A popular choice today is a front-door intercom that can tie into a home’s telephone system. The concept is straightforward: A visitor hits the call button on the intercom and the phones ring, but in a distinctive tone so that you can discern it from an ordinary incoming telephone call. You can speak with the guest through the phone handset or the built-in mic on the base station.
The phones themselves can function like intercoms, too. You can place private intercom calls to another phone station within your house or page every station at once.
A phone system is just one of many other technologies that can be integrated with a front-door intercom station.
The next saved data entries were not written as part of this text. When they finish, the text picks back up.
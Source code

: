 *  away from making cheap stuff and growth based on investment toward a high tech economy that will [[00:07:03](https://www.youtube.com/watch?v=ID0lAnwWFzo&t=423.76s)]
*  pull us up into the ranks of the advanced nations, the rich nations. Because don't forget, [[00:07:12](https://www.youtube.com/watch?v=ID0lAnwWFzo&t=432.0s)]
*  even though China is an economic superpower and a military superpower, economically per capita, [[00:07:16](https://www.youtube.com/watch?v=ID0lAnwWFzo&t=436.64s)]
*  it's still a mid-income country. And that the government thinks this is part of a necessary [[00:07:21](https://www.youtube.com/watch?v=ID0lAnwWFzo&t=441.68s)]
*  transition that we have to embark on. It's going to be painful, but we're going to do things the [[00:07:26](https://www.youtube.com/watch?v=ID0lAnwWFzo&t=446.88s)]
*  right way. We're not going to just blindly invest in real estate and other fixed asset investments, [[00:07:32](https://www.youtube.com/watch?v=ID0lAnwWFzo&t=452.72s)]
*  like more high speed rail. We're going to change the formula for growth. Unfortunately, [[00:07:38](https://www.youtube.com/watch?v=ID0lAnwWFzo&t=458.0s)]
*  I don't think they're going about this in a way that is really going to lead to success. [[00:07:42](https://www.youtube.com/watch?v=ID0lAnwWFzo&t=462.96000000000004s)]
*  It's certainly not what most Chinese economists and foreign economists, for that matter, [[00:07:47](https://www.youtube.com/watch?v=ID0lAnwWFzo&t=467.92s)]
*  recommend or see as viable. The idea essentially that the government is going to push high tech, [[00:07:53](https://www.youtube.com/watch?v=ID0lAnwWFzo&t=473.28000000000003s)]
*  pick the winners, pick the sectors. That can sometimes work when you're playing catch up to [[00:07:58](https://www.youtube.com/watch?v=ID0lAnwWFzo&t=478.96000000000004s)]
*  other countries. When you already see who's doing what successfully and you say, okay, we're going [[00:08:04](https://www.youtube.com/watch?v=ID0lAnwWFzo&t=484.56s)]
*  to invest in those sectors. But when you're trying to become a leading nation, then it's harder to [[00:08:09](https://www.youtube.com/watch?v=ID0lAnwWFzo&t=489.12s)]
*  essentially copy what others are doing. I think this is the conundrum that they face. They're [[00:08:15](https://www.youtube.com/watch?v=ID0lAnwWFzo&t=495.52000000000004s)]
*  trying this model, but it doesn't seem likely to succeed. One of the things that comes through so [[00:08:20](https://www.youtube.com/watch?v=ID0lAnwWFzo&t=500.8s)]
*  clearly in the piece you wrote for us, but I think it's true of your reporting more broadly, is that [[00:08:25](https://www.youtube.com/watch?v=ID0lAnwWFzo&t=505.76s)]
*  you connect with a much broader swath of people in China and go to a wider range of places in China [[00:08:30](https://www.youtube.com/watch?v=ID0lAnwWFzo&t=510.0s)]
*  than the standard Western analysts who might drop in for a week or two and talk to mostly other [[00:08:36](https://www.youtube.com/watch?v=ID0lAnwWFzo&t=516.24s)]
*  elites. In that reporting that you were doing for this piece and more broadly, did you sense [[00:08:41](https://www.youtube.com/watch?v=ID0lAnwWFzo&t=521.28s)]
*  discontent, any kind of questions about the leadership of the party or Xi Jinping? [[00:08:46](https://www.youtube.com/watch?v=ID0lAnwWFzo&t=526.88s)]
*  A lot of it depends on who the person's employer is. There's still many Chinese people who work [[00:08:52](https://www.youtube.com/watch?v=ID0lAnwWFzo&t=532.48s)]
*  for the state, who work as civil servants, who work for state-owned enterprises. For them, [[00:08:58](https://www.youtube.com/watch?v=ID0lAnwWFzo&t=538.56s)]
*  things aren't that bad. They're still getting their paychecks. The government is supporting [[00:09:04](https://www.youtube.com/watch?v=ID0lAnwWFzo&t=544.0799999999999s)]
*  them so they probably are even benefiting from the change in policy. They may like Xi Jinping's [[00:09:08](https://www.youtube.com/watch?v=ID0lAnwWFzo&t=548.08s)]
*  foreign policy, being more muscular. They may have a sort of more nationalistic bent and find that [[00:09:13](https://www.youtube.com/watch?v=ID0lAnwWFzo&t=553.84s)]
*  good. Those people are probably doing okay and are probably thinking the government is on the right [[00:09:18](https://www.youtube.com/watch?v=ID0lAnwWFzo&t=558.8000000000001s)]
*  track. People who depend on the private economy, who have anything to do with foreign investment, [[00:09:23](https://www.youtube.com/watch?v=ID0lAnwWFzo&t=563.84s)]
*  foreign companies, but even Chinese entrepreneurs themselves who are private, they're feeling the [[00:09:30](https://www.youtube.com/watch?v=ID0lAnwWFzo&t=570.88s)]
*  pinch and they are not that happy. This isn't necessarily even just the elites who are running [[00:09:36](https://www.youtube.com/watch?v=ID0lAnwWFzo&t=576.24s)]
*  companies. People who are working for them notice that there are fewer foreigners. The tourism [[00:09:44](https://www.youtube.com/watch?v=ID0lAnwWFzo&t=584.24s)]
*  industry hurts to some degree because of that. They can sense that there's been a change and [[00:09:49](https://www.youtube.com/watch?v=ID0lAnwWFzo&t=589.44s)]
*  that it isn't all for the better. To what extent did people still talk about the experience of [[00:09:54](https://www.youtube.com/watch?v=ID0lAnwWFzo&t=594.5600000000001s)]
Some stations come with or offer the ability to build in a surveillance camera. In addition to hearing your guest, you’ll be able to access the camera to view an image on the screen of a TV or computer. After determining who the visitor is, you can, with the addition of an electronic doorstrike, unlock the door by pushing a button on the telephone.
A whole-house music system is another tie-in to consider. This will allow the sound of the doorbell or an alert for your intercom to be broadcast through every loudspeaker of your music system. You’ll be able to pick out interesting chimes, like your college fight song or a special tune for the holidays. And if you happen to be playing music or watching a movie when the intercom button is pressed, the audio can mute temporarily so you can hear the chime.
Last but not least, there’s the handheld remote. You can find intercom systems now (check out the P-0930, pictured below, from Channel Vision), that can be controlled via a handheld remote. If you’re relaxing on the couch when an intercom call comes in, for example, you can use the remote to activate the nearest microphone equipped telephone station to speak with the visitor.
Lisa Montgomery has been writing about home technology for 15 years, with a focus on the impact of electronics on a modern lifestyle.